Maudsley '100 years' and establishing the mental health biomedical research centre
MARCH 21, 2008
A celebratory ‘Maudsley Mission: Yesterday, today & tomorrow’ event took place at the Institute of Psychiatry (IOP), King’s College London on Thursday 20th March. Hosted by the South London and Maudsley NHS Foundation Trust (SlaM) on behalf of both organisations, the event also marked the establishment of their joint National Institute for Health Research (NIHR) Biomedical Research Centre for mental health.
Directed by Professor Simon Lovestone, this Biomedical Research Centre for Mental Health was founded in April 2007 as one of eleven new centres set up by the new National Institute for Health Research (NIHR) and funded by the Department of Health. The centre is working on new ways of preventing, diagnosing and treating mental health problems by ensuring advances in biomedical research are used to benefit service users and carers. For more information on the Biomedical Research Centre please go to: http://www.iop.kcl.ac.uk/departments/?locator=1016
100 Years of Maudsley
The Maudsley Mission event was introduced by Madeline Long, SLaM Chair, as an opportunity to reflect on 100 years since the origins of the Maudsley Hospital, and to look to the future of mental health research and care. The evening included a series of talks to an invited audience of scientists, as well as mental health professionals and NHS Maudsley and IOP Research staff.

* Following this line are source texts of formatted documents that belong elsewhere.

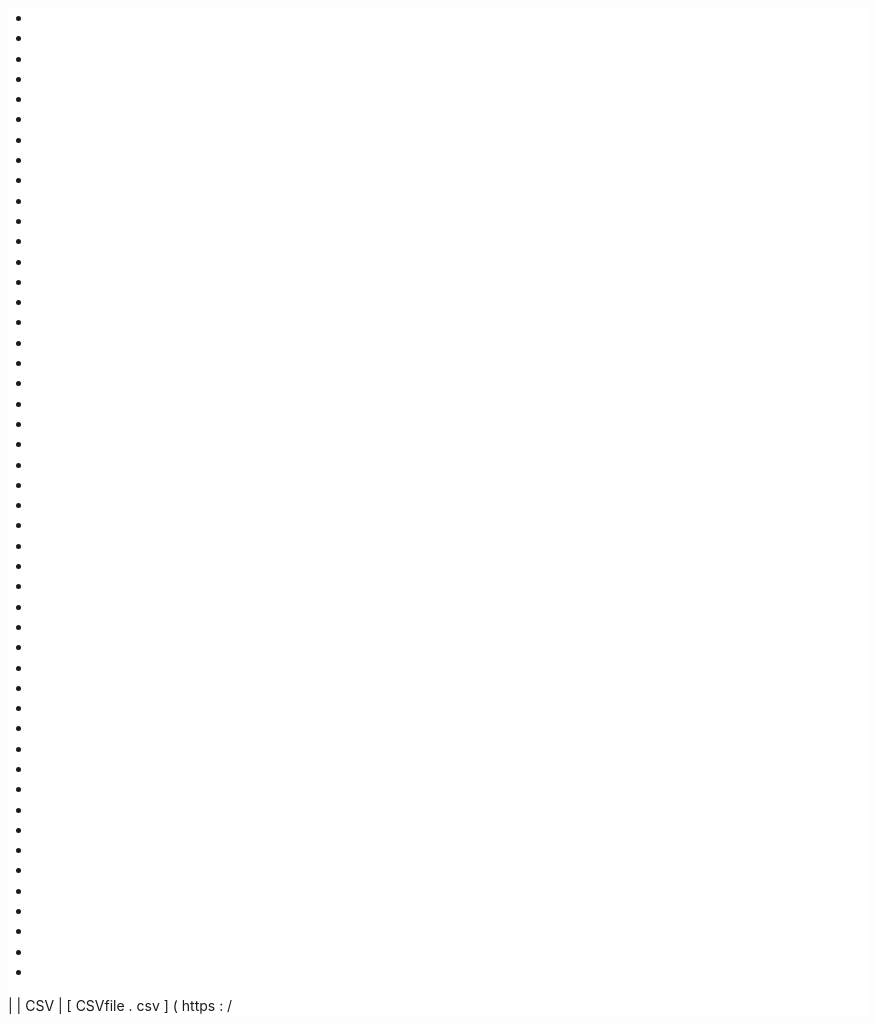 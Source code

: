 -
-
-
-
-
-
-
-
-
-
-
-
-
-
-
-
-
-
-
-
-
-
-
-
-
-
-
-
-
-
-
-
-
-
-
-
-
-
-
-
-
-
-
-
-
-
-
-
|
|
CSV
|
[
CSVfile
.
csv
]
(
https
:
/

Professor Graham Thornicroft, SLaM’s Director of R&D, presented an overview of the close working relationship between SLaM and the IOP, setting out the on-going priorities in treatment and care provision as well as the importance of anti-stigma campaigning for those living with a mental health condition. Stuart Bell, SLaM’s Chief Executive, reflected on how treatment provision has developed in the last 100 years since Henry Maudsley first established his hospital.

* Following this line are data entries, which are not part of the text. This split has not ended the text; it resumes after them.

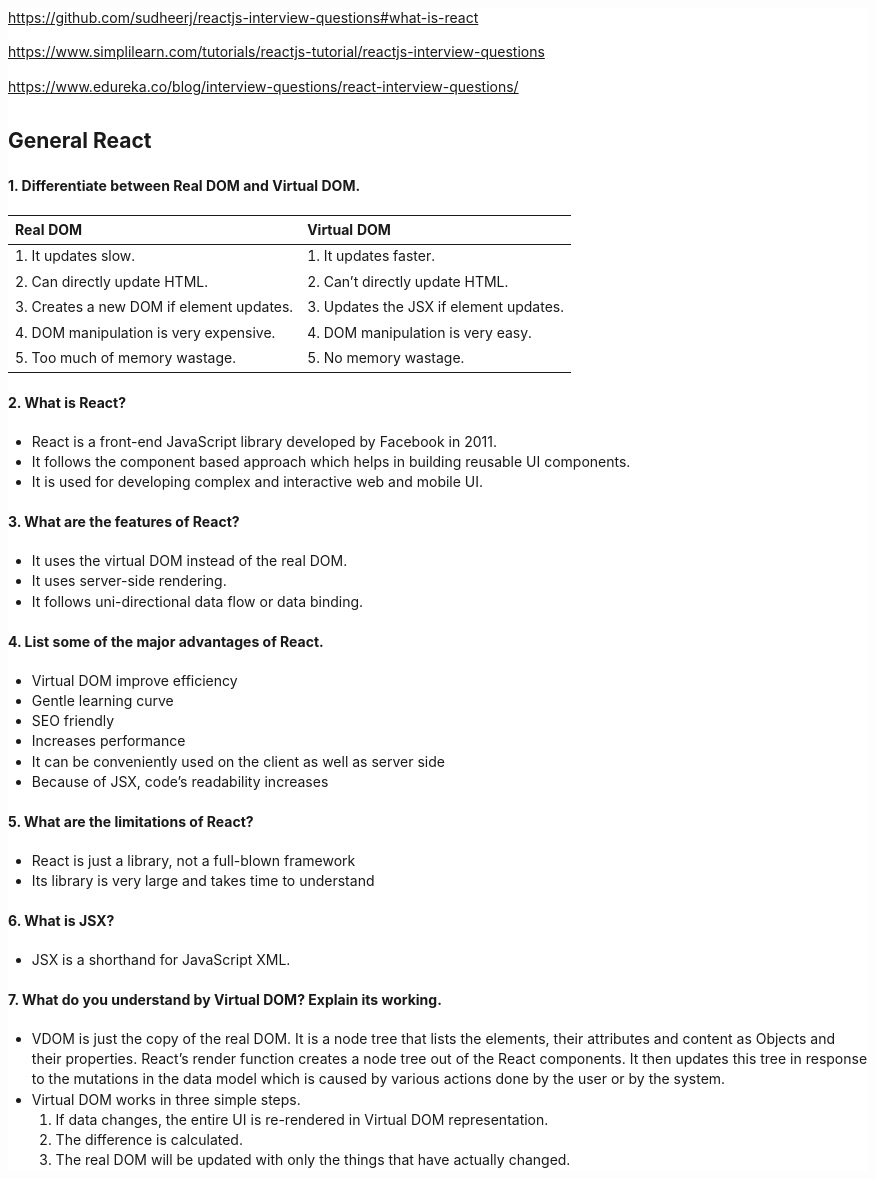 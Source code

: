 https://github.com/sudheerj/reactjs-interview-questions#what-is-react

https://www.simplilearn.com/tutorials/reactjs-tutorial/reactjs-interview-questions

https://www.edureka.co/blog/interview-questions/react-interview-questions/

## General React
#### 1. Differentiate between Real DOM and Virtual DOM.
|Real DOM|Virtual DOM|
|:---|:---|
|1. It updates slow.|1. It updates faster.|
|2. Can directly update HTML.|2. Can’t directly update HTML.|
|3. Creates a new DOM if element updates.|3. Updates the JSX if element updates.|
|4. DOM manipulation is very expensive.|4. DOM manipulation is very easy.|
|5. Too much of memory wastage.|5. No memory wastage.|

#### 2. What is React?
- React is a front-end JavaScript library developed by Facebook in 2011.
- It follows the component based approach which helps in building reusable UI components.
- It is used for developing complex and interactive web and mobile UI. 

#### 3. What are the features of React? 
- It uses the virtual DOM instead of the real DOM.
- It uses server-side rendering.
- It follows uni-directional data flow or data binding.

#### 4. List some of the major advantages of React.
- Virtual DOM improve efficiency
- Gentle learning curve
- SEO friendly
- Increases performance
- It can be conveniently used on the client as well as server side
- Because of JSX, code’s readability increases

#### 5. What are the limitations of React?
- React is just a library, not a full-blown framework
- Its library is very large and takes time to understand

#### 6. What is JSX?
- JSX is a shorthand for JavaScript XML.

#### 7. What do you understand by Virtual DOM? Explain its working.
- VDOM is just the copy of the real DOM. It is a node tree that lists the elements, their attributes and content as Objects and their properties. React’s render function creates a node tree out of the React components. It then updates this tree in response to the mutations in the data model which is caused by various actions done by the user or by the system.
- Virtual DOM works in three simple steps.
    1. If data changes, the entire UI is re-rendered in Virtual DOM representation.
    2. The difference is calculated.
    3. The real DOM will be updated with only the things that have actually changed.
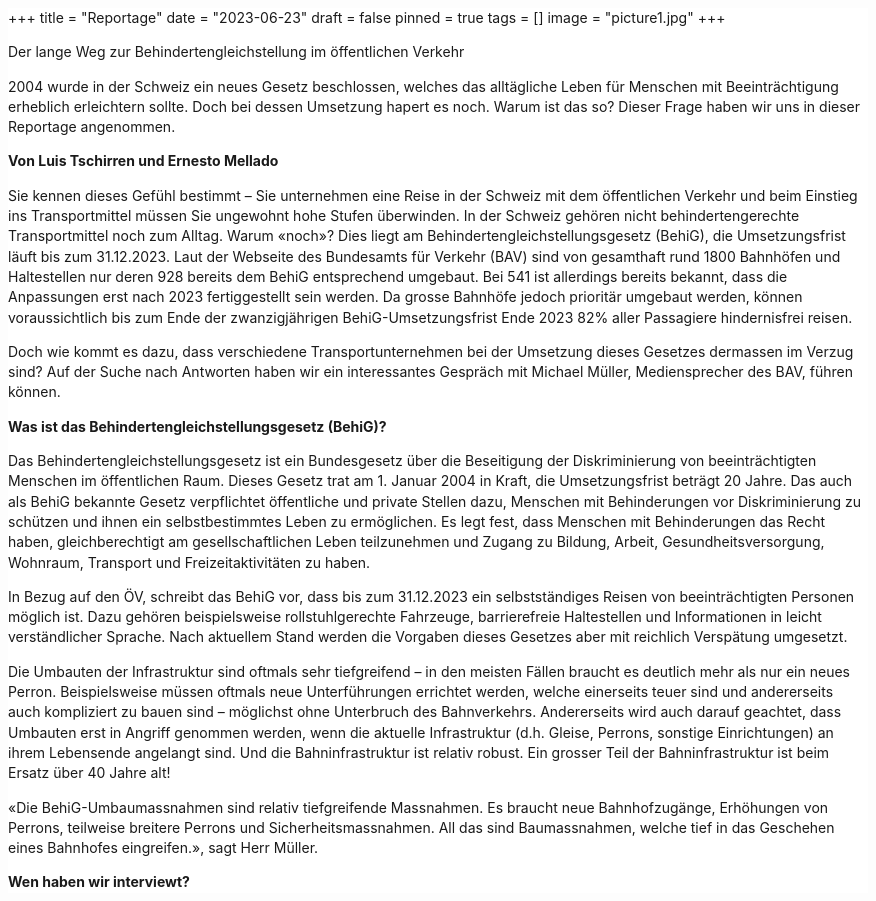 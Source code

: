 +++
title = "Reportage"
date = "2023-06-23"
draft = false
pinned = true
tags = []
image = "picture1.jpg"
+++














Der lange Weg zur Behindertengleichstellung im öffentlichen Verkehr

2004 wurde in der Schweiz ein neues Gesetz beschlossen, welches das alltägliche Leben für Menschen mit Beeinträchtigung erheblich erleichtern sollte. Doch bei dessen Umsetzung hapert es noch. Warum ist das so? Dieser Frage haben wir uns in dieser Reportage angenommen.

**Von Luis Tschirren und Ernesto Mellado**

Sie kennen dieses Gefühl bestimmt – Sie unternehmen eine Reise in der Schweiz mit dem öffentlichen Verkehr und beim Einstieg ins Transportmittel müssen Sie ungewohnt hohe Stufen überwinden. In der Schweiz gehören nicht behindertengerechte Transportmittel noch zum Alltag. Warum «noch»? Dies liegt am Behindertengleichstellungsgesetz (BehiG), die Umsetzungsfrist läuft bis zum 31.12.2023. Laut der Webseite des Bundesamts für Verkehr (BAV) sind von gesamthaft rund 1800 Bahnhöfen und Haltestellen nur deren 928 bereits dem BehiG entsprechend umgebaut. Bei 541 ist allerdings bereits bekannt, dass die Anpassungen erst nach 2023 fertiggestellt sein werden. Da grosse Bahnhöfe jedoch prioritär umgebaut werden, können voraussichtlich bis zum Ende der zwanzigjährigen BehiG-Umsetzungsfrist Ende 2023 82% aller Passagiere hindernisfrei reisen.

Doch wie kommt es dazu, dass verschiedene Transportunternehmen bei der Umsetzung dieses Gesetzes dermassen im Verzug sind? Auf der Suche nach Antworten haben wir ein interessantes Gespräch mit Michael Müller, Mediensprecher des BAV, führen können.

**Was ist das Behindertengleichstellungsgesetz (BehiG)?**

Das Behindertengleichstellungsgesetz ist ein Bundesgesetz über die Beseitigung der Diskriminierung von beeinträchtigten Menschen im öffentlichen Raum. Dieses Gesetz trat am 1. Januar 2004 in Kraft, die Umsetzungsfrist beträgt 20 Jahre. Das auch als BehiG bekannte Gesetz verpflichtet öffentliche und private Stellen dazu, Menschen mit Behinderungen vor Diskriminierung zu schützen und ihnen ein selbstbestimmtes Leben zu ermöglichen. Es legt fest, dass Menschen mit Behinderungen das Recht haben, gleichberechtigt am gesellschaftlichen Leben teilzunehmen und Zugang zu Bildung, Arbeit, Gesundheitsversorgung, Wohnraum, Transport und Freizeitaktivitäten zu haben.

In Bezug auf den ÖV, schreibt das BehiG vor, dass bis zum 31.12.2023 ein selbstständiges Reisen von beeinträchtigten Personen möglich ist. Dazu gehören beispielsweise rollstuhlgerechte Fahrzeuge, barrierefreie Haltestellen und Informationen in leicht verständlicher Sprache. Nach aktuellem Stand werden die Vorgaben dieses Gesetzes aber mit reichlich Verspätung umgesetzt.

Die Umbauten der Infrastruktur sind oftmals sehr tiefgreifend – in den meisten Fällen braucht es deutlich mehr als nur ein neues Perron. Beispielsweise müssen oftmals neue Unterführungen errichtet werden, welche einerseits teuer sind und andererseits auch kompliziert zu bauen sind – möglichst ohne Unterbruch des Bahnverkehrs. Andererseits wird auch darauf geachtet, dass Umbauten erst in Angriff genommen werden, wenn die aktuelle Infrastruktur (d.h. Gleise, Perrons, sonstige Einrichtungen) an ihrem Lebensende angelangt sind. Und die Bahninfrastruktur ist relativ robust. Ein grosser Teil der Bahninfrastruktur ist beim Ersatz über 40 Jahre alt!

«Die BehiG-Umbaumassnahmen sind relativ tiefgreifende Massnahmen. Es braucht neue Bahnhofzugänge, Erhöhungen von Perrons, teilweise breitere Perrons und Sicherheitsmassnahmen. All das sind Baumassnahmen, welche tief in das Geschehen eines Bahnhofes eingreifen.», sagt Herr Müller.

**Wen haben wir interviewt?** 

A film entitled the Maudsley Mission film gave a flavour of the exciting and unique work undertaken by the Maudsley and IOP in collaboration.
Professor Simon Lovestone, Director of the Specialist Biomedical Research Centre, gave a presentation on the future of mental health research, reflecting on when it first began and summarising what may one day be possible. Thanks to advances in genetic research in the not too distant future, diagnosis and individuals’ treatment responses may be easier to predict and personalise. Professor Lovestone summarised: ““Maudsley’s mission was to create a centre where research, teaching and clinical care could be conducted to the highest possible standards. Our mission today is to carry that ideal into the next century of this institution."
The event concluded with presentations from two arts project, ActionDog and The Opera Group, illustrating the collaborative work between the Specialist Biomedical Research Centre and partners to disseminate science to wider audiences.
ActionDog, a public engagement company, is working on a collaborative partnership which includes the BRC on a Design and Gerontology (D&G) project that uses the science of ageing to inspire young people to design and translate ideas into exciting clothing collections. Exploring the process of ageing and examining key biomarkers, the young people will learn about the ageing process and translate this information into garments which demonstrate the biomedical facts of ageing.
The Opera Group is developing a new opera exploring the social, emotional and physical impacts of dementia, and specifically Alzheimer’s disease. Working in partnership with Professor Simon Lovestone’s team, The Opera Group will deliver a series of activities which will enable research and development of the new opera and, it is hoped, to build support and partnerships for the larger project across both cultural and scientific communities.